(WHAT IS BEING ASKED)
Every line of the data below is to be given again as it appears, with the images removed.

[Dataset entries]
_ _ _ _ _
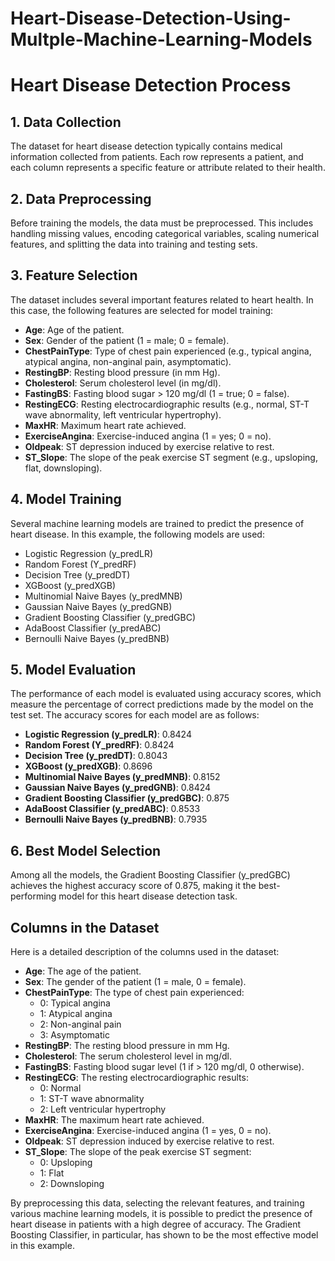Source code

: # Heart-Disease-Detection-Using-Multple-Machine-Learning-Models
# Heart Disease Detection Process

## 1. Data Collection
The dataset for heart disease detection typically contains medical information collected from patients. Each row represents a patient, and each column represents a specific feature or attribute related to their health.

## 2. Data Preprocessing
Before training the models, the data must be preprocessed. This includes handling missing values, encoding categorical variables, scaling numerical features, and splitting the data into training and testing sets.

## 3. Feature Selection
The dataset includes several important features related to heart health. In this case, the following features are selected for model training:

- **Age**: Age of the patient.
- **Sex**: Gender of the patient (1 = male; 0 = female).
- **ChestPainType**: Type of chest pain experienced (e.g., typical angina, atypical angina, non-anginal pain, asymptomatic).
- **RestingBP**: Resting blood pressure (in mm Hg).
- **Cholesterol**: Serum cholesterol level (in mg/dl).
- **FastingBS**: Fasting blood sugar > 120 mg/dl (1 = true; 0 = false).
- **RestingECG**: Resting electrocardiographic results (e.g., normal, ST-T wave abnormality, left ventricular hypertrophy).
- **MaxHR**: Maximum heart rate achieved.
- **ExerciseAngina**: Exercise-induced angina (1 = yes; 0 = no).
- **Oldpeak**: ST depression induced by exercise relative to rest.
- **ST_Slope**: The slope of the peak exercise ST segment (e.g., upsloping, flat, downsloping).

## 4. Model Training
Several machine learning models are trained to predict the presence of heart disease. In this example, the following models are used:

- Logistic Regression (y_predLR)
- Random Forest (Y_predRF)
- Decision Tree (y_predDT)
- XGBoost (y_predXGB)
- Multinomial Naive Bayes (y_predMNB)
- Gaussian Naive Bayes (y_predGNB)
- Gradient Boosting Classifier (y_predGBC)
- AdaBoost Classifier (y_predABC)
- Bernoulli Naive Bayes (y_predBNB)

## 5. Model Evaluation
The performance of each model is evaluated using accuracy scores, which measure the percentage of correct predictions made by the model on the test set. The accuracy scores for each model are as follows:

- **Logistic Regression (y_predLR)**: 0.8424
- **Random Forest (Y_predRF)**: 0.8424
- **Decision Tree (y_predDT)**: 0.8043
- **XGBoost (y_predXGB)**: 0.8696
- **Multinomial Naive Bayes (y_predMNB)**: 0.8152
- **Gaussian Naive Bayes (y_predGNB)**: 0.8424
- **Gradient Boosting Classifier (y_predGBC)**: 0.875
- **AdaBoost Classifier (y_predABC)**: 0.8533
- **Bernoulli Naive Bayes (y_predBNB)**: 0.7935

## 6. Best Model Selection
Among all the models, the Gradient Boosting Classifier (y_predGBC) achieves the highest accuracy score of 0.875, making it the best-performing model for this heart disease detection task.

## Columns in the Dataset
Here is a detailed description of the columns used in the dataset:

- **Age**: The age of the patient.
- **Sex**: The gender of the patient (1 = male, 0 = female).
- **ChestPainType**: The type of chest pain experienced:
  - 0: Typical angina
  - 1: Atypical angina
  - 2: Non-anginal pain
  - 3: Asymptomatic
- **RestingBP**: The resting blood pressure in mm Hg.
- **Cholesterol**: The serum cholesterol level in mg/dl.
- **FastingBS**: Fasting blood sugar level (1 if > 120 mg/dl, 0 otherwise).
- **RestingECG**: The resting electrocardiographic results:
  - 0: Normal
  - 1: ST-T wave abnormality
  - 2: Left ventricular hypertrophy
- **MaxHR**: The maximum heart rate achieved.
- **ExerciseAngina**: Exercise-induced angina (1 = yes, 0 = no).
- **Oldpeak**: ST depression induced by exercise relative to rest.
- **ST_Slope**: The slope of the peak exercise ST segment:
  - 0: Upsloping
  - 1: Flat
  - 2: Downsloping

By preprocessing this data, selecting the relevant features, and training various machine learning models, it is possible to predict the presence of heart disease in patients with a high degree of accuracy. The Gradient Boosting Classifier, in particular, has shown to be the most effective model in this example.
_ _ _ _ _
(TASK OUTPUT)
Source code

: # Heart-Disease-Detection-Using-Multple-Machine-Learning-Models
# Heart Disease Detection Process

## 1. Data Collection
The dataset for heart disease detection typically contains medical information collected from patients. Each row represents a patient, and each column represents a specific feature or attribute related to their health.

## 2. Data Preprocessing
Before training the models, the data must be preprocessed. This includes handling missing values, encoding categorical variables, scaling numerical features, and splitting the data into training and testing sets.

## 3. Feature Selection
The dataset includes several important features related to heart health. In this case, the following features are selected for model training:

- **Age**: Age of the patient.
- **Sex**: Gender of the patient (1 = male; 0 = female).
- **ChestPainType**: Type of chest pain experienced (e.g., typical angina, atypical angina, non-anginal pain, asymptomatic).
- **RestingBP**: Resting blood pressure (in mm Hg).
- **Cholesterol**: Serum cholesterol level (in mg/dl).
- **FastingBS**: Fasting blood sugar > 120 mg/dl (1 = true; 0 = false).
- **RestingECG**: Resting electrocardiographic results (e.g., normal, ST-T wave abnormality, left ventricular hypertrophy).
- **MaxHR**: Maximum heart rate achieved.
- **ExerciseAngina**: Exercise-induced angina (1 = yes; 0 = no).
- **Oldpeak**: ST depression induced by exercise relative to rest.
- **ST_Slope**: The slope of the peak exercise ST segment (e.g., upsloping, flat, downsloping).

## 4. Model Training
Several machine learning models are trained to predict the presence of heart disease. In this example, the following models are used:

- Logistic Regression (y_predLR)
- Random Forest (Y_predRF)
- Decision Tree (y_predDT)
- XGBoost (y_predXGB)
- Multinomial Naive Bayes (y_predMNB)
- Gaussian Naive Bayes (y_predGNB)
- Gradient Boosting Classifier (y_predGBC)
- AdaBoost Classifier (y_predABC)
- Bernoulli Naive Bayes (y_predBNB)

## 5. Model Evaluation
The performance of each model is evaluated using accuracy scores, which measure the percentage of correct predictions made by the model on the test set. The accuracy scores for each model are as follows:

- **Logistic Regression (y_predLR)**: 0.8424
- **Random Forest (Y_predRF)**: 0.8424
- **Decision Tree (y_predDT)**: 0.8043
- **XGBoost (y_predXGB)**: 0.8696
- **Multinomial Naive Bayes (y_predMNB)**: 0.8152
- **Gaussian Naive Bayes (y_predGNB)**: 0.8424
- **Gradient Boosting Classifier (y_predGBC)**: 0.875
- **AdaBoost Classifier (y_predABC)**: 0.8533
- **Bernoulli Naive Bayes (y_predBNB)**: 0.7935

## 6. Best Model Selection
Among all the models, the Gradient Boosting Classifier (y_predGBC) achieves the highest accuracy score of 0.875, making it the best-performing model for this heart disease detection task.

## Columns in the Dataset
Here is a detailed description of the columns used in the dataset:

- **Age**: The age of the patient.
- **Sex**: The gender of the patient (1 = male, 0 = female).
- **ChestPainType**: The type of chest pain experienced:
  - 0: Typical angina
  - 1: Atypical angina
  - 2: Non-anginal pain
  - 3: Asymptomatic
- **RestingBP**: The resting blood pressure in mm Hg.
- **Cholesterol**: The serum cholesterol level in mg/dl.
- **FastingBS**: Fasting blood sugar level (1 if > 120 mg/dl, 0 otherwise).
- **RestingECG**: The resting electrocardiographic results:
  - 0: Normal
  - 1: ST-T wave abnormality
  - 2: Left ventricular hypertrophy
- **MaxHR**: The maximum heart rate achieved.
- **ExerciseAngina**: Exercise-induced angina (1 = yes, 0 = no).
- **Oldpeak**: ST depression induced by exercise relative to rest.
- **ST_Slope**: The slope of the peak exercise ST segment:
  - 0: Upsloping
  - 1: Flat
  - 2: Downsloping

By preprocessing this data, selecting the relevant features, and training various machine learning models, it is possible to predict the presence of heart disease in patients with a high degree of accuracy. The Gradient Boosting Classifier, in particular, has shown to be the most effective model in this example.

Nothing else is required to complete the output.